The trial court then compared Williams' confinement to a civil commitment under the mental illness code:
"In comparing this civil commitment procedure to the normal civil commitment procedure under the mental illness code, the Court would note that the treatment team in those instances has free leave for a person that is mentally ill, which would also apply to the findings made for Mr. Williams in this case, to seclude an individual for reasons of inappropriate behavior, to take away privileges or to grant privileges, in terms of a behavior modification program, and to generally provide as a treatment team decision the type of confinement or privilege confinement that an inmate may have."
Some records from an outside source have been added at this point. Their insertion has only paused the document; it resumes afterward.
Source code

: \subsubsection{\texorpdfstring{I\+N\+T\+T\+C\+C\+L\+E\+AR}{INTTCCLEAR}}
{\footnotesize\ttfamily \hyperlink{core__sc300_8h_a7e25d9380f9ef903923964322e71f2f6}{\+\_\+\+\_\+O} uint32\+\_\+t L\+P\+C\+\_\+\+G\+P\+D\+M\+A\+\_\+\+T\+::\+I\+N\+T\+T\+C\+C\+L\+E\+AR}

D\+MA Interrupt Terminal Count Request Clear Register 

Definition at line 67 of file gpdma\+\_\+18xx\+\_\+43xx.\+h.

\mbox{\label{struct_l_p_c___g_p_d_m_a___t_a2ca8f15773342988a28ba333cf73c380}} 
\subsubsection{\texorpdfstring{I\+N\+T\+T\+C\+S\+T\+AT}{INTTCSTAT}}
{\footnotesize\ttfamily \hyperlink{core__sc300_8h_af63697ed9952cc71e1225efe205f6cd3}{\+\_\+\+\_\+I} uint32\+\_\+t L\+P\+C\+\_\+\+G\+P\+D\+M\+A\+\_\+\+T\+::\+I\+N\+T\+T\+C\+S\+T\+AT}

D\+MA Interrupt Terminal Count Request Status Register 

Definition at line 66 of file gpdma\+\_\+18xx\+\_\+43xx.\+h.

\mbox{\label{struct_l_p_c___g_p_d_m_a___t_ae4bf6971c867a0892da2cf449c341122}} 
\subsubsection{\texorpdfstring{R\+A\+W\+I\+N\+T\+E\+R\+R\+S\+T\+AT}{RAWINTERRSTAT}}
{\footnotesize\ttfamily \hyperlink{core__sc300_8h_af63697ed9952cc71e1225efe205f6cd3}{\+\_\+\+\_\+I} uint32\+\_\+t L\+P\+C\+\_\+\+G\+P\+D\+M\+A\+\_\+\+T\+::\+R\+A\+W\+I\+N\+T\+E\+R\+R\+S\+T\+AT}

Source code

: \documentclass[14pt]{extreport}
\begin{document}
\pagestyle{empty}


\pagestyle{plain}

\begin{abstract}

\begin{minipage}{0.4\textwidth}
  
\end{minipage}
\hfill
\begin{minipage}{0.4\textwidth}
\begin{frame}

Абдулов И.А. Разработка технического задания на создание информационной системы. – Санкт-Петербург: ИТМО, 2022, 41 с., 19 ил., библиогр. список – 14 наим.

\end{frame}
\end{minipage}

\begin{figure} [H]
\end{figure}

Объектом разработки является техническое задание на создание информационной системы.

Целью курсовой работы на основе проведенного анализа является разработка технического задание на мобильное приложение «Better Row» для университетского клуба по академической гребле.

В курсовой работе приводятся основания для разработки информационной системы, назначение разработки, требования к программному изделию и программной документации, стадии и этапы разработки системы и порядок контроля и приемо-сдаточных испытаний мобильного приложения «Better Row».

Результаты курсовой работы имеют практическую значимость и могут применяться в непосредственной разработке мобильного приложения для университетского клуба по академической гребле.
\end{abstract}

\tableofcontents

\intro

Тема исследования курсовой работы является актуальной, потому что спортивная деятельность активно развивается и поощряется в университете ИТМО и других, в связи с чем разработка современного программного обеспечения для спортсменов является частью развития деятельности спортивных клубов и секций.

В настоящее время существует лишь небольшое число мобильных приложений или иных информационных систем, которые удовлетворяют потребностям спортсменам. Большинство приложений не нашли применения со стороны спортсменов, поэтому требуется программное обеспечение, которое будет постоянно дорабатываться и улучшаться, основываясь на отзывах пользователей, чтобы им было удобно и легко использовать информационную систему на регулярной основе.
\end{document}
The trial court found that the SPTP treatment team had imposed the discipline or behavior modification in Williams' case as a part of a valid treatment program or valid treatment interest. We agree. The SPTP staff must have the authority to confiscate sexually explicit materials from an SPTP resident and to take away privileges from the resident when inappropriate materials are discovered in the resident's possession. This allows the SPTP staff to fulfill the SPTP civil commitment statute's dual purpose of treatment and protection of society.
In Bankes, 265 Kan. at 349, our Supreme Court noted that proceedings on a K.S.A. 60-1501 petition are not subject to the ordinary rules of civil procedure. To avoid summary dismissal, a K.S.A. 60-1501 petition must allege shocking and intolerable conduct or continuing mistreatment of a constitutional stature. In this case, Williams' allegations do not rise to the level of "shocking and intolerable," nor does Williams show "continuing mistreatment of a constitutional stature." The trial court was correct in determining that Williams had failed to show that the actions complained of in his K.S.A. 60-1501 petition were incompatible with the legitimate treatment goals related to the discipline and behavior modification and the treatment of patients committed to the SPTP.
Because Williams cannot establish a constitutional claim sufficient to provide him relief under habeas corpus, his K.S.A. 60-1501 petition was properly dismissed.
1REPORTER'S NOTE: Previously filed as an unpublished opinion, the Supreme Court granted a motion to publish pursuant to Rule 7.04 (2006 Kan. Ct. R. Annot. 50). The published version was filed with the Clerk of the Appellate Courts on November 19, 2007.